To deliver more therapeutics to more patients more quickly and economically is the ultimate goal of pharmaceutical researchers. The advent and rapid development of artificial intelligence (AI), in combination with other powerful computational methods in drug discovery, makes this goal more practical than ever before. Here, we describe a new strategy, retro drug design, or RDD, to create novel small-molecule drugs from scratch to meet multiple predefined requirements, including biological activity against a drug target and optimal range of physicochemical and ADMET properties. The molecular structure was represented by an atom typing based molecular descriptor system, optATP, which was further transformed to the space of loading vectors from principal component analysis. Traditional predictive models were trained over experimental data for the target properties using optATP and shallow machine learning methods. The Monte Carlo sampling algorithm was then utilized to find the solutions in the space of loading vectors that have the target properties. Finally, a deep learning model was employed to decode molecular structures from the solutions. To test the feasibility of the algorithm, we challenged RDD to generate novel kinase inhibitors from random numbers with five different ADMET properties optimized at the same time. The best Tanimoto similarity score between the generated valid structures and the available 4,314 kinase inhibitors was < 0.50, indicating a high extent of novelty of the generated compounds. From the 3,040 structures that met all six target properties, 20 were selected for synthesis and experimental measurement of inhibition activity over 97 representative kinases and the ADMET properties. Fifteen and eight compounds were determined to be hits or strong hits, respectively. Five of the six strong kinase inhibitors have excellent experimental ADMET properties. The results presented in this paper illustrate that RDD has the potential to significantly improve the current drug discovery process.

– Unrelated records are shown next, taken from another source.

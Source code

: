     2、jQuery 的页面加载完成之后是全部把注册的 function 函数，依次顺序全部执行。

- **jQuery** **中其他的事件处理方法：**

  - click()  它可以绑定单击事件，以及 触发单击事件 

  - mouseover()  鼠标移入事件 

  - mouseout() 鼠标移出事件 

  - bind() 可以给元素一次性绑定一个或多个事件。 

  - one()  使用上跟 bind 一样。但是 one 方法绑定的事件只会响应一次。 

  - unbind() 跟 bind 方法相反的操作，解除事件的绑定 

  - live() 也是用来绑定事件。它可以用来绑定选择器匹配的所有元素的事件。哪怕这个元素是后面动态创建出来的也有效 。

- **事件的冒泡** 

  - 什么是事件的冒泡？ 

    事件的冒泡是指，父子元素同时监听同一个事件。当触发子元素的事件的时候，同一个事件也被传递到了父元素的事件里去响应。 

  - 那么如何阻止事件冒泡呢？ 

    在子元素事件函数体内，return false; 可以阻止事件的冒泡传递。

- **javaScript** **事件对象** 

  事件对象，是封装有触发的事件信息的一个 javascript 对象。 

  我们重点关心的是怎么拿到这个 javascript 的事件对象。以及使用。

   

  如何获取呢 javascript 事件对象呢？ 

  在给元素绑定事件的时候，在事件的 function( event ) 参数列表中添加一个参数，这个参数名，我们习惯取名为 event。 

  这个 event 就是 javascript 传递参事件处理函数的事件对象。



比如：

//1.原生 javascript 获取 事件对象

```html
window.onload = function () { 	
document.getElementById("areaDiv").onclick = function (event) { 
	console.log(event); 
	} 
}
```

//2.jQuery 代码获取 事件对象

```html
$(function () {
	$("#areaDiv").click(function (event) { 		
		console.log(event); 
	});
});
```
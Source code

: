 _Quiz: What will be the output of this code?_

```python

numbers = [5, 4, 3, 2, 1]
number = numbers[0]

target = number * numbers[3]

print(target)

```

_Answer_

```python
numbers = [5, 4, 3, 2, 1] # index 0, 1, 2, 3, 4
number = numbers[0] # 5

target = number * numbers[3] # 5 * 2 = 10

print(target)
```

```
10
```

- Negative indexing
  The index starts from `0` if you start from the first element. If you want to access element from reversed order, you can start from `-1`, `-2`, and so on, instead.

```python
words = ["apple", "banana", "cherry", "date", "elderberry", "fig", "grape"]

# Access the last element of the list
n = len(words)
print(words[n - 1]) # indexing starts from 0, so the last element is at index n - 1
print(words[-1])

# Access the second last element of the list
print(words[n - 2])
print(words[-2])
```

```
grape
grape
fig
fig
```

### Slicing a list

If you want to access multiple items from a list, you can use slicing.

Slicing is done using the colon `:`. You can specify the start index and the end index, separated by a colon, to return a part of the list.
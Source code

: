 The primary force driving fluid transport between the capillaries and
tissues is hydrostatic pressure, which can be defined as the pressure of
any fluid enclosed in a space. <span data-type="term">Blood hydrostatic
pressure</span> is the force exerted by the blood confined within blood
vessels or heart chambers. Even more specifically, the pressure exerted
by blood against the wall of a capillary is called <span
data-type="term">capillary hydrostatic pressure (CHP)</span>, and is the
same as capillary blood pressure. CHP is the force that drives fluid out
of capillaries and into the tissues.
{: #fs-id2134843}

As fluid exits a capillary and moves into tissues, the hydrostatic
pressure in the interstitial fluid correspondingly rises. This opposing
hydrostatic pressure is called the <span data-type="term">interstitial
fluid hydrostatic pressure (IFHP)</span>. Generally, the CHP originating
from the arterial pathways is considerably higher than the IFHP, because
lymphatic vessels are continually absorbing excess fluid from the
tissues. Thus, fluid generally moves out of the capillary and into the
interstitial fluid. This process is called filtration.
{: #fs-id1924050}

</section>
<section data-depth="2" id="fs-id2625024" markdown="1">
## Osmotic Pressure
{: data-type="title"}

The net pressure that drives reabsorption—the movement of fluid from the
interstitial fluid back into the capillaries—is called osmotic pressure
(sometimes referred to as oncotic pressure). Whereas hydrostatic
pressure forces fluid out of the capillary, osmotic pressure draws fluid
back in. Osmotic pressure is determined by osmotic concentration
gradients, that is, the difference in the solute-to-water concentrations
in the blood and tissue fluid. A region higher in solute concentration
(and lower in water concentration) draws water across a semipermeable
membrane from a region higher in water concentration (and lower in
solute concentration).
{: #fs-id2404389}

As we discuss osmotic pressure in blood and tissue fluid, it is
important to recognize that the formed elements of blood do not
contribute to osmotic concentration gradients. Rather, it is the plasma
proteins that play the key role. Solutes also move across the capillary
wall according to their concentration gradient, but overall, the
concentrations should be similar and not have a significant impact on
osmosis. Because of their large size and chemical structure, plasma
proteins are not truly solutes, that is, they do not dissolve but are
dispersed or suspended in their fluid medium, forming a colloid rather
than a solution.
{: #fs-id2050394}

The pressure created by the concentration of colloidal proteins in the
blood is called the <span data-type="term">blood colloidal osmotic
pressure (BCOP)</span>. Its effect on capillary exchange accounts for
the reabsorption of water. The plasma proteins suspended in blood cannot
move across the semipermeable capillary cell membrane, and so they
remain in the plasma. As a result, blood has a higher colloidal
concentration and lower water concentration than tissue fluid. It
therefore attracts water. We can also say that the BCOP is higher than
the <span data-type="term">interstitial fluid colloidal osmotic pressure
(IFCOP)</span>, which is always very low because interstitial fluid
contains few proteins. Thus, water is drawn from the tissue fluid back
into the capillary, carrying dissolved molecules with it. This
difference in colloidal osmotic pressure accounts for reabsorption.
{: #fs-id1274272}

将更多的疗法更快、更经济地提供给更多的患者是药物研究人员的最终目标。人工智能(AI)的出现和快速发展,结合药物发现中的其他强大计算方法,使得这一目标比以往任何时候都更加切实可行。在这里,我们描述了一种新的策略,即反向药物设计(retro drug design,RDD),用于从头开始创建新的小分子药物,以满足多个预定义的要求,包括对药物靶点的生物活性和最佳范围的理化和 ADMET 特性。分子结构由基于原子类型的分子描述符系统 optATP 表示,该系统进一步通过主成分分析转换到加载向量空间。使用 optATP 和浅层机器学习方法,基于实验数据针对目标特性对传统预测模型进行了训练。然后,利用蒙特卡罗抽样算法在加载向量空间中找到具有目标特性的解决方案。最后,使用深度学习模型从解决方案中解码分子结构。为了测试算法的可行性,我们使用 RDD 从随机数生成具有同时优化的五种不同 ADMET 特性的新型激酶抑制剂。生成的有效结构与可用的 4314 种激酶抑制剂之间的最佳 Tanimoto 相似性得分<0.50,表明生成化合物的新颖程度很高。从满足所有六个目标特性的 3040 个结构中,选择了 20 个进行合成和实验测量,以评估对 97 种代表性激酶和 ADMET 特性的抑制活性。其中 15 个和 8 个化合物分别被确定为命中或强命中。五个强激酶抑制剂中的六个具有出色的实验 ADMET 特性。本文介绍的结果表明,RDD 有可能显著改善当前的药物发现过程。